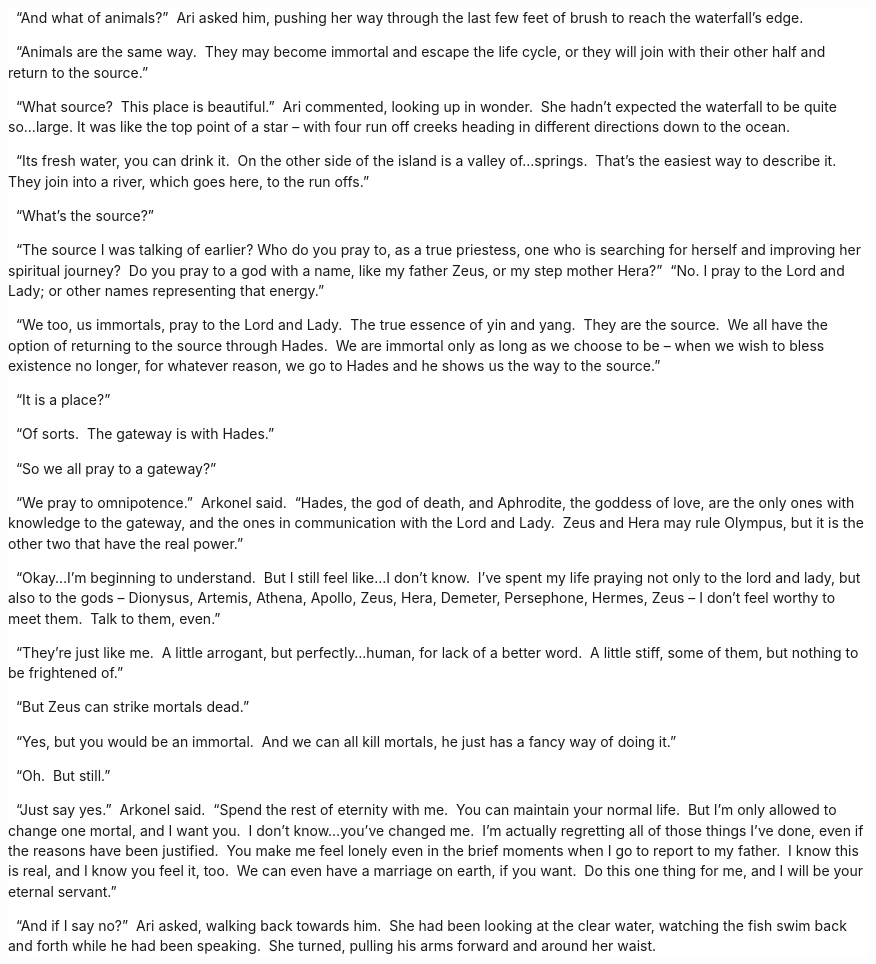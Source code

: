   “And what of animals?”  Ari asked him, pushing her way through the last few feet of brush to reach the waterfall’s edge.

  “Animals are the same way.  They may become immortal and escape the life cycle, or they will join with their other half and return to the source.”

  “What source?  This place is beautiful.”  Ari commented, looking up in wonder.  She hadn’t expected the waterfall to be quite so...large. It was like the top point of a star – with four run off creeks heading in different directions down to the ocean.

  “Its fresh water, you can drink it.  On the other side of the island is a valley of…springs.  That’s the easiest way to describe it.  They join into a river, which goes here, to the run offs.”

  “What’s the source?”

  “The source I was talking of earlier? Who do you pray to, as a true priestess, one who is searching for herself and improving her spiritual journey?  Do you pray to a god with a name, like my father Zeus, or my step mother Hera?”  “No. I pray to the Lord and Lady; or other names representing that energy.”

  “We too, us immortals, pray to the Lord and Lady.  The true essence of yin and yang.  They are the source.  We all have the option of returning to the source through Hades.  We are immortal only as long as we choose to be – when we wish to bless existence no longer, for whatever reason, we go to Hades and he shows us the way to the source.”

  “It is a place?”

  “Of sorts.  The gateway is with Hades.”

  “So we all pray to a gateway?”

  “We pray to omnipotence.”  Arkonel said.  “Hades, the god of death, and Aphrodite, the goddess of love, are the only ones with knowledge to the gateway, and the ones in communication with the Lord and Lady.  Zeus and Hera may rule Olympus, but it is the other two that have the real power.”

  “Okay…I’m beginning to understand.  But I still feel like…I don’t know.  I’ve spent my life praying not only to the lord and lady, but also to the gods – Dionysus, Artemis, Athena, Apollo, Zeus, Hera, Demeter, Persephone, Hermes, Zeus – I don’t feel worthy to meet them.  Talk to them, even.”

  “They’re just like me.  A little arrogant, but perfectly…human, for lack of a better word.  A little stiff, some of them, but nothing to be frightened of.”

  “But Zeus can strike mortals dead.”

  “Yes, but you would be an immortal.  And we can all kill mortals, he just has a fancy way of doing it.”

  “Oh.  But still.”

  “Just say yes.”  Arkonel said.  “Spend the rest of eternity with me.  You can maintain your normal life.  But I’m only allowed to change one mortal, and I want you.  I don’t know…you’ve changed me.  I’m actually regretting all of those things I’ve done, even if the reasons have been justified.  You make me feel lonely even in the brief moments when I go to report to my father.  I know this is real, and I know you feel it, too.  We can even have a marriage on earth, if you want.  Do this one thing for me, and I will be your eternal servant.”

  “And if I say no?”  Ari asked, walking back towards him.  She had been looking at the clear water, watching the fish swim back and forth while he had been speaking.  She turned, pulling his arms forward and around her waist.
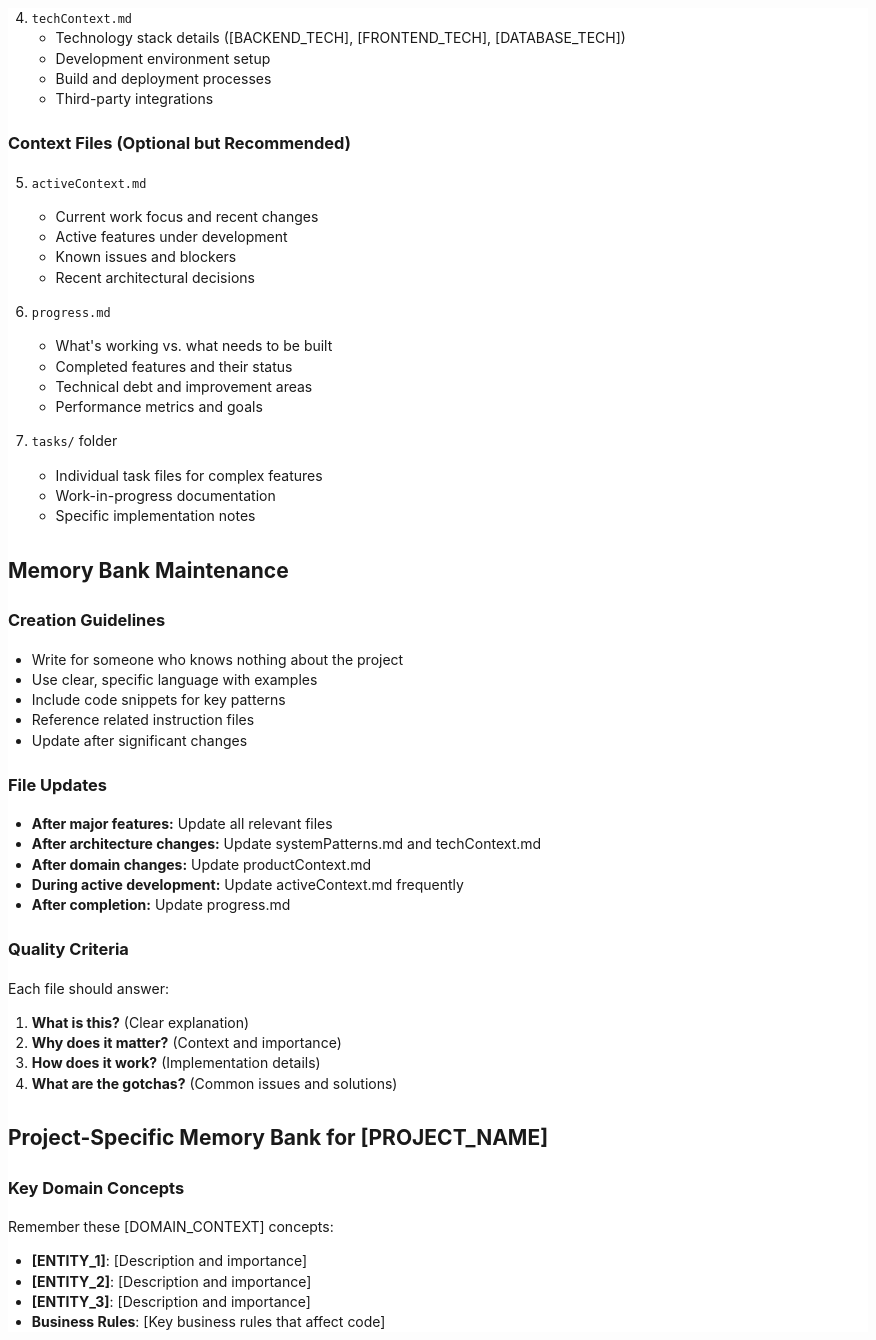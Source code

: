 4. `techContext.md`
   - Technology stack details ([BACKEND_TECH], [FRONTEND_TECH], [DATABASE_TECH])
   - Development environment setup
   - Build and deployment processes
   - Third-party integrations

### Context Files (Optional but Recommended)
5. `activeContext.md`
   - Current work focus and recent changes
   - Active features under development
   - Known issues and blockers
   - Recent architectural decisions

6. `progress.md`
   - What's working vs. what needs to be built
   - Completed features and their status
   - Technical debt and improvement areas
   - Performance metrics and goals

7. `tasks/` folder
   - Individual task files for complex features
   - Work-in-progress documentation
   - Specific implementation notes

## Memory Bank Maintenance

### Creation Guidelines
- Write for someone who knows nothing about the project
- Use clear, specific language with examples
- Include code snippets for key patterns
- Reference related instruction files
- Update after significant changes

### File Updates
- **After major features:** Update all relevant files
- **After architecture changes:** Update systemPatterns.md and techContext.md
- **After domain changes:** Update productContext.md
- **During active development:** Update activeContext.md frequently
- **After completion:** Update progress.md

### Quality Criteria
Each file should answer:
1. **What is this?** (Clear explanation)
2. **Why does it matter?** (Context and importance)
3. **How does it work?** (Implementation details)
4. **What are the gotchas?** (Common issues and solutions)

## Project-Specific Memory Bank for [PROJECT_NAME]

### Key Domain Concepts
Remember these [DOMAIN_CONTEXT] concepts:
- **[ENTITY_1]**: [Description and importance]
- **[ENTITY_2]**: [Description and importance]
- **[ENTITY_3]**: [Description and importance]
- **Business Rules**: [Key business rules that affect code]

:: TASK TO COMPLETE ::
Return the entries above exactly as they appear. Pictures should not be copied.

:: FINISHED TASK ::
Source code

:   “And what of animals?”  Ari asked him, pushing her way through the last few feet of brush to reach the waterfall’s edge.

  “Animals are the same way.  They may become immortal and escape the life cycle, or they will join with their other half and return to the source.”

  “What source?  This place is beautiful.”  Ari commented, looking up in wonder.  She hadn’t expected the waterfall to be quite so...large. It was like the top point of a star – with four run off creeks heading in different directions down to the ocean.

  “Its fresh water, you can drink it.  On the other side of the island is a valley of…springs.  That’s the easiest way to describe it.  They join into a river, which goes here, to the run offs.”

  “What’s the source?”

  “The source I was talking of earlier? Who do you pray to, as a true priestess, one who is searching for herself and improving her spiritual journey?  Do you pray to a god with a name, like my father Zeus, or my step mother Hera?”  “No. I pray to the Lord and Lady; or other names representing that energy.”

  “We too, us immortals, pray to the Lord and Lady.  The true essence of yin and yang.  They are the source.  We all have the option of returning to the source through Hades.  We are immortal only as long as we choose to be – when we wish to bless existence no longer, for whatever reason, we go to Hades and he shows us the way to the source.”

  “It is a place?”

  “Of sorts.  The gateway is with Hades.”

  “So we all pray to a gateway?”

  “We pray to omnipotence.”  Arkonel said.  “Hades, the god of death, and Aphrodite, the goddess of love, are the only ones with knowledge to the gateway, and the ones in communication with the Lord and Lady.  Zeus and Hera may rule Olympus, but it is the other two that have the real power.”

  “Okay…I’m beginning to understand.  But I still feel like…I don’t know.  I’ve spent my life praying not only to the lord and lady, but also to the gods – Dionysus, Artemis, Athena, Apollo, Zeus, Hera, Demeter, Persephone, Hermes, Zeus – I don’t feel worthy to meet them.  Talk to them, even.”

  “They’re just like me.  A little arrogant, but perfectly…human, for lack of a better word.  A little stiff, some of them, but nothing to be frightened of.”

  “But Zeus can strike mortals dead.”

  “Yes, but you would be an immortal.  And we can all kill mortals, he just has a fancy way of doing it.”

  “Oh.  But still.”

  “Just say yes.”  Arkonel said.  “Spend the rest of eternity with me.  You can maintain your normal life.  But I’m only allowed to change one mortal, and I want you.  I don’t know…you’ve changed me.  I’m actually regretting all of those things I’ve done, even if the reasons have been justified.  You make me feel lonely even in the brief moments when I go to report to my father.  I know this is real, and I know you feel it, too.  We can even have a marriage on earth, if you want.  Do this one thing for me, and I will be your eternal servant.”

  “And if I say no?”  Ari asked, walking back towards him.  She had been looking at the clear water, watching the fish swim back and forth while he had been speaking.  She turned, pulling his arms forward and around her waist.
Source code

: 4. `techContext.md`
   - Technology stack details ([BACKEND_TECH], [FRONTEND_TECH], [DATABASE_TECH])
   - Development environment setup
   - Build and deployment processes
   - Third-party integrations

### Context Files (Optional but Recommended)
5. `activeContext.md`
   - Current work focus and recent changes
   - Active features under development
   - Known issues and blockers
   - Recent architectural decisions

6. `progress.md`
   - What's working vs. what needs to be built
   - Completed features and their status
   - Technical debt and improvement areas
   - Performance metrics and goals

7. `tasks/` folder
   - Individual task files for complex features
   - Work-in-progress documentation
   - Specific implementation notes

## Memory Bank Maintenance

### Creation Guidelines
- Write for someone who knows nothing about the project
- Use clear, specific language with examples
- Include code snippets for key patterns
- Reference related instruction files
- Update after significant changes

### File Updates
- **After major features:** Update all relevant files
- **After architecture changes:** Update systemPatterns.md and techContext.md
- **After domain changes:** Update productContext.md
- **During active development:** Update activeContext.md frequently
- **After completion:** Update progress.md

### Quality Criteria
Each file should answer:
1. **What is this?** (Clear explanation)
2. **Why does it matter?** (Context and importance)
3. **How does it work?** (Implementation details)
4. **What are the gotchas?** (Common issues and solutions)

## Project-Specific Memory Bank for [PROJECT_NAME]

### Key Domain Concepts
Remember these [DOMAIN_CONTEXT] concepts:
- **[ENTITY_1]**: [Description and importance]
- **[ENTITY_2]**: [Description and importance]
- **[ENTITY_3]**: [Description and importance]
- **Business Rules**: [Key business rules that affect code]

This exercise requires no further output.